[Work instruction]
Could you write out all of the data again, word for word?

[Exercise materials]
==================================================

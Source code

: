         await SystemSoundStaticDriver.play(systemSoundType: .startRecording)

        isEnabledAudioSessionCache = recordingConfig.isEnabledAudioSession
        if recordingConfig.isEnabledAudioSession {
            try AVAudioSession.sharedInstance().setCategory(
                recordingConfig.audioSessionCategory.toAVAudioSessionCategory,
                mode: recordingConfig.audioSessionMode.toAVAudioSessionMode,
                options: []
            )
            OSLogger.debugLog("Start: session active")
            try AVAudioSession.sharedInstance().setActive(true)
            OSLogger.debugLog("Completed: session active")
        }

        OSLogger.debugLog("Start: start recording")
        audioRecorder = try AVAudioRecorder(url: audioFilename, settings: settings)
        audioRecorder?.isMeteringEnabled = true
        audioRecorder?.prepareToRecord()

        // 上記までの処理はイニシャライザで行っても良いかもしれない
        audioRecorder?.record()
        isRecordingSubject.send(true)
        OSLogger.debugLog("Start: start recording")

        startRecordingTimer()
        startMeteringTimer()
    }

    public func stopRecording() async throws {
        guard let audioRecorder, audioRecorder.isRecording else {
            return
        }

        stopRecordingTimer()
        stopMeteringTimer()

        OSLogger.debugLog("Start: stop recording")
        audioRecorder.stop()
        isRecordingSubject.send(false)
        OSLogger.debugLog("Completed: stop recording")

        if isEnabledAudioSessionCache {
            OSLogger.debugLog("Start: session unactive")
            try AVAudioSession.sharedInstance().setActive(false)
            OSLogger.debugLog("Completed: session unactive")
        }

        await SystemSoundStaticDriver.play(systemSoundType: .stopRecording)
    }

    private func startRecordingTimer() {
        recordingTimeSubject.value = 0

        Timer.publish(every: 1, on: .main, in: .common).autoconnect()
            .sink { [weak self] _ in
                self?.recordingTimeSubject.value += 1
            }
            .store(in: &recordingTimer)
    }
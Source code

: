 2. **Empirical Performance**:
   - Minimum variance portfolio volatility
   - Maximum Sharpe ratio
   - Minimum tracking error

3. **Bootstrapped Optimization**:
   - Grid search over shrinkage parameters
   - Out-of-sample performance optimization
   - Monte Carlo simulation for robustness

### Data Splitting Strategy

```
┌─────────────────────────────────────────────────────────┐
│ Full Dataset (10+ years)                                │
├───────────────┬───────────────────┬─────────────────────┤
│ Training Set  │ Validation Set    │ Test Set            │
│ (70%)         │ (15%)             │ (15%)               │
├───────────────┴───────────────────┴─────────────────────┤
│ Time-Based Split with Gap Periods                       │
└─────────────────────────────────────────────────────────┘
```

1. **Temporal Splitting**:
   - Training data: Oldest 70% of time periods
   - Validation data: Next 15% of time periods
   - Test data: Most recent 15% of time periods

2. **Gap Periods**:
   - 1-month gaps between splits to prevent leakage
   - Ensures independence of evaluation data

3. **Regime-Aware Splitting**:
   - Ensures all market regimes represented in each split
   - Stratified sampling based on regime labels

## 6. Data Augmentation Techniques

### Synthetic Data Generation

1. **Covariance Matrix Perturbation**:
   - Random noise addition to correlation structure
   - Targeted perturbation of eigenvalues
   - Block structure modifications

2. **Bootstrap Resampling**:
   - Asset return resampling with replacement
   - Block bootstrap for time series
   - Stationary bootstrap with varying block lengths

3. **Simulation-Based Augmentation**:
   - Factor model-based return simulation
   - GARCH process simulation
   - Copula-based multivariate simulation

==================================================

[Exercise answer]
Source code

:         await SystemSoundStaticDriver.play(systemSoundType: .startRecording)

        isEnabledAudioSessionCache = recordingConfig.isEnabledAudioSession
        if recordingConfig.isEnabledAudioSession {
            try AVAudioSession.sharedInstance().setCategory(
                recordingConfig.audioSessionCategory.toAVAudioSessionCategory,
                mode: recordingConfig.audioSessionMode.toAVAudioSessionMode,
                options: []
            )
            OSLogger.debugLog("Start: session active")
            try AVAudioSession.sharedInstance().setActive(true)
            OSLogger.debugLog("Completed: session active")
        }

        OSLogger.debugLog("Start: start recording")
        audioRecorder = try AVAudioRecorder(url: audioFilename, settings: settings)
        audioRecorder?.isMeteringEnabled = true
        audioRecorder?.prepareToRecord()

        // 上記までの処理はイニシャライザで行っても良いかもしれない
        audioRecorder?.record()
        isRecordingSubject.send(true)
        OSLogger.debugLog("Start: start recording")

        startRecordingTimer()
        startMeteringTimer()
    }

    public func stopRecording() async throws {
        guard let audioRecorder, audioRecorder.isRecording else {
            return
        }

        stopRecordingTimer()
        stopMeteringTimer()

        OSLogger.debugLog("Start: stop recording")
        audioRecorder.stop()
        isRecordingSubject.send(false)
        OSLogger.debugLog("Completed: stop recording")

        if isEnabledAudioSessionCache {
            OSLogger.debugLog("Start: session unactive")
            try AVAudioSession.sharedInstance().setActive(false)
            OSLogger.debugLog("Completed: session unactive")
        }

        await SystemSoundStaticDriver.play(systemSoundType: .stopRecording)
    }

    private func startRecordingTimer() {
        recordingTimeSubject.value = 0

        Timer.publish(every: 1, on: .main, in: .common).autoconnect()
            .sink { [weak self] _ in
                self?.recordingTimeSubject.value += 1
            }
            .store(in: &recordingTimer)
    }
Source code

: 2. **Empirical Performance**:
   - Minimum variance portfolio volatility
   - Maximum Sharpe ratio
   - Minimum tracking error

3. **Bootstrapped Optimization**:
   - Grid search over shrinkage parameters
   - Out-of-sample performance optimization
   - Monte Carlo simulation for robustness

### Data Splitting Strategy

```
┌─────────────────────────────────────────────────────────┐
│ Full Dataset (10+ years)                                │
├───────────────┬───────────────────┬─────────────────────┤
│ Training Set  │ Validation Set    │ Test Set            │
│ (70%)         │ (15%)             │ (15%)               │
├───────────────┴───────────────────┴─────────────────────┤
│ Time-Based Split with Gap Periods                       │
└─────────────────────────────────────────────────────────┘
```

1. **Temporal Splitting**:
   - Training data: Oldest 70% of time periods
   - Validation data: Next 15% of time periods
   - Test data: Most recent 15% of time periods

2. **Gap Periods**:
   - 1-month gaps between splits to prevent leakage
   - Ensures independence of evaluation data

3. **Regime-Aware Splitting**:
   - Ensures all market regimes represented in each split
   - Stratified sampling based on regime labels

## 6. Data Augmentation Techniques

### Synthetic Data Generation

1. **Covariance Matrix Perturbation**:
   - Random noise addition to correlation structure
   - Targeted perturbation of eigenvalues
   - Block structure modifications

2. **Bootstrap Resampling**:
   - Asset return resampling with replacement
   - Block bootstrap for time series
   - Stationary bootstrap with varying block lengths

3. **Simulation-Based Augmentation**:
   - Factor model-based return simulation
   - GARCH process simulation
   - Copula-based multivariate simulation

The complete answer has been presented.